■ ABOUT THIS EXERCISE ■
For the records below, report how many lines include the word "href". Only the number should appear.

[Saved entries]

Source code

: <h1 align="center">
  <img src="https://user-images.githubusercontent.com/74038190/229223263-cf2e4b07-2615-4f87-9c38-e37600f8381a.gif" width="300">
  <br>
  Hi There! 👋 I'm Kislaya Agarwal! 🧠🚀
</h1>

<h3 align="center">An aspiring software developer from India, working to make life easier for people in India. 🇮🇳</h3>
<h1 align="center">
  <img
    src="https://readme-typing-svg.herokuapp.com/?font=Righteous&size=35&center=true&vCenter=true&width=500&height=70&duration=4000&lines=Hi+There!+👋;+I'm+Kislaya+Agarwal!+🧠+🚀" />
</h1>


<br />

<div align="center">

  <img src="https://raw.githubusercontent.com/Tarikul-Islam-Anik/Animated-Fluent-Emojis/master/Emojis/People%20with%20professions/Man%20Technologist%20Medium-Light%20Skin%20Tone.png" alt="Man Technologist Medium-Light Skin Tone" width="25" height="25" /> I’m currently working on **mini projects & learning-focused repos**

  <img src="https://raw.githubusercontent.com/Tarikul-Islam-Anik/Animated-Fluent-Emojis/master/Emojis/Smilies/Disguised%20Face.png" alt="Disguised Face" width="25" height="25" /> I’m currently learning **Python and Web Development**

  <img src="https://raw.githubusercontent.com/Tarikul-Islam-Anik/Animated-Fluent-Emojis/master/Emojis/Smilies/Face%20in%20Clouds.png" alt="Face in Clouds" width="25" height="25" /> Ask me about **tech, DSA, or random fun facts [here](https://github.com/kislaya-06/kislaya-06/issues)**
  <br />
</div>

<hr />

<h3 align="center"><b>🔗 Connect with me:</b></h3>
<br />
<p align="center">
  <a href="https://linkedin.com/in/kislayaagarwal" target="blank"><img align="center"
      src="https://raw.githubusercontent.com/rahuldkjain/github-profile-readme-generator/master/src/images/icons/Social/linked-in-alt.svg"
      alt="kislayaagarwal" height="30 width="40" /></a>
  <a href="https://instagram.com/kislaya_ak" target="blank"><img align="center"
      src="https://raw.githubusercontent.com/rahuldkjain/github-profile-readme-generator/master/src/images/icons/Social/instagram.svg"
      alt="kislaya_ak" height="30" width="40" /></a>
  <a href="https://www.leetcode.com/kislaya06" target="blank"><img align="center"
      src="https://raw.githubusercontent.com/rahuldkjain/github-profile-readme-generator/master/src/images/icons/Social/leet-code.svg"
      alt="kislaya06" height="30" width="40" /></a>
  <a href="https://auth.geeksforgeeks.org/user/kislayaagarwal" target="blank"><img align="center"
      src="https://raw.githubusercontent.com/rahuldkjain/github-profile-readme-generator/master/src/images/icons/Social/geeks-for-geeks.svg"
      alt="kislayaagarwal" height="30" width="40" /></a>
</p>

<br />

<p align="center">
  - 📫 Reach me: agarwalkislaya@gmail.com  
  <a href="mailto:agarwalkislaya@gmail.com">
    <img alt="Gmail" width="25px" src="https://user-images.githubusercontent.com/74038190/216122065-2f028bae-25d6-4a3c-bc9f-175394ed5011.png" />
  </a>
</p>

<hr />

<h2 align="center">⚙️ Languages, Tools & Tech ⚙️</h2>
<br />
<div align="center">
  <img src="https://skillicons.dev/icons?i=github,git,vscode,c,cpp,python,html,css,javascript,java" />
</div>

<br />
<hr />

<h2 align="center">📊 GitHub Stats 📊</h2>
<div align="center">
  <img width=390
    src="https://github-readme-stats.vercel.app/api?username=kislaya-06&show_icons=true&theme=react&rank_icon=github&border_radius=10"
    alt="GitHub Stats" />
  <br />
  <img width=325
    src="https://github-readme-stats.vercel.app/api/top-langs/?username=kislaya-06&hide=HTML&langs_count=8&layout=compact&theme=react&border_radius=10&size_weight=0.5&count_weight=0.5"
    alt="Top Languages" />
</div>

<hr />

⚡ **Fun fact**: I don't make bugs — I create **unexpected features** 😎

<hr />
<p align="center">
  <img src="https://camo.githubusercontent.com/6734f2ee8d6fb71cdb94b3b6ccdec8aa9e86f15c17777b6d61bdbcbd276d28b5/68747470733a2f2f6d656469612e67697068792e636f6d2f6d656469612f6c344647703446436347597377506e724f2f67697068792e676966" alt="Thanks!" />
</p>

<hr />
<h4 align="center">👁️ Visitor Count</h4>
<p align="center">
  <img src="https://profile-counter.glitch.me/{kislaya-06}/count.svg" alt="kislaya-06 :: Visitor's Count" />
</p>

■ TASK RESPONSE ■
5